Anti-Catholicism and other nativist sentiments entered mainstream politics with the rise in the 1850s of the Know-Nothing Party. Officially called at various times the American Party or the Native American Party, the group had nothing to do with indigenous peoples and everything to do with playing on fear and prejudice for political advantage. (Originally a quasi-secret organization with hokey recognition signals, the party earned its nickname because its members, when asked about the organization, supposedly replied, “I know nothing.”) With anti-Catholic, anti-Irish tenets as their chief focus, the Know Nothings gained control of several state governments, mostly in the Northeast, and sent more than a few representatives to the U.S. Congress. The party pushed for laws limiting immigration and tightening naturalization requirements, while Know Nothing legislators set up committees to investigate alleged malfeasance in Catholic institutions. In the presidential election of 1856, former president Millard Fillmore represented the Know Nothings as a third-party candidate. Almost 900,000 Americans cast ballots for him (more than one in five voters) and he won the state of Maryland.

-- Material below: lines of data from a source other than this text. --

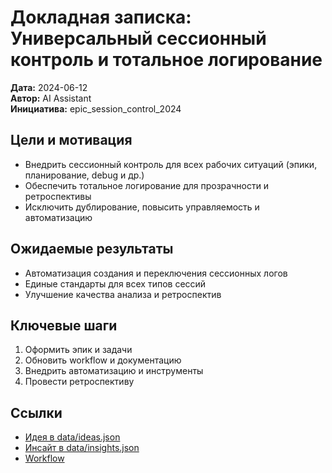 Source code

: # Докладная записка: Универсальный сессионный контроль и тотальное логирование

**Дата:** 2024-06-12  
**Автор:** AI Assistant  
**Инициатива:** epic_session_control_2024

## Цели и мотивация
- Внедрить сессионный контроль для всех рабочих ситуаций (эпики, планирование, debug и др.)
- Обеспечить тотальное логирование для прозрачности и ретроспективы
- Исключить дублирование, повысить управляемость и автоматизацию

## Ожидаемые результаты
- Автоматизация создания и переключения сессионных логов
- Единые стандарты для всех типов сессий
- Улучшение качества анализа и ретроспектив

## Ключевые шаги
1. Оформить эпик и задачи
2. Обновить workflow и документацию
3. Внедрить автоматизацию и инструменты
4. Провести ретроспективу

## Ссылки
- [Идея в data/ideas.json](../../../data/ideas.json)
- [Инсайт в data/insights.json](../../../data/insights.json)
- [Workflow](../../../data/ai_workflow.json)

While its electoral successes lent the Know Nothings a veneer of legitimacy, the party attracted a thug element that favored intimidation and violence over electioneering. In 1844, nativist precursors of the Know Nothings sparked anti–Irish Catholic riots in Philadelphia that resulted in more than twenty deaths. Ten years later, in Baltimore, a gang of Know-Nothing boosters called the Plug Uglies attacked polling places on election day. Writing in 1998 in the Baltimore City Paper, Brennen Jensen described their approach:

Their methods were crude but effective. While today we vote in secrecy, voters of that era brought their marked ballots to the polls with them. Know Nothing ballots were gaudily striped and easy to spot. When a voter approached carrying Know Nothing colors, he was greeted with backslaps and smiles. When a rival ballot was spied, thugs chanted “Meet him on the ice!” and pounced like feral dogs. Fists, paving stones, and knives were part of the arsenal, but the favorite weapon was the easy-to-conceal awl. Shoemakers used these pointed tools to punch holes in leather; the Know Nothings used them to punch holes in their rivals.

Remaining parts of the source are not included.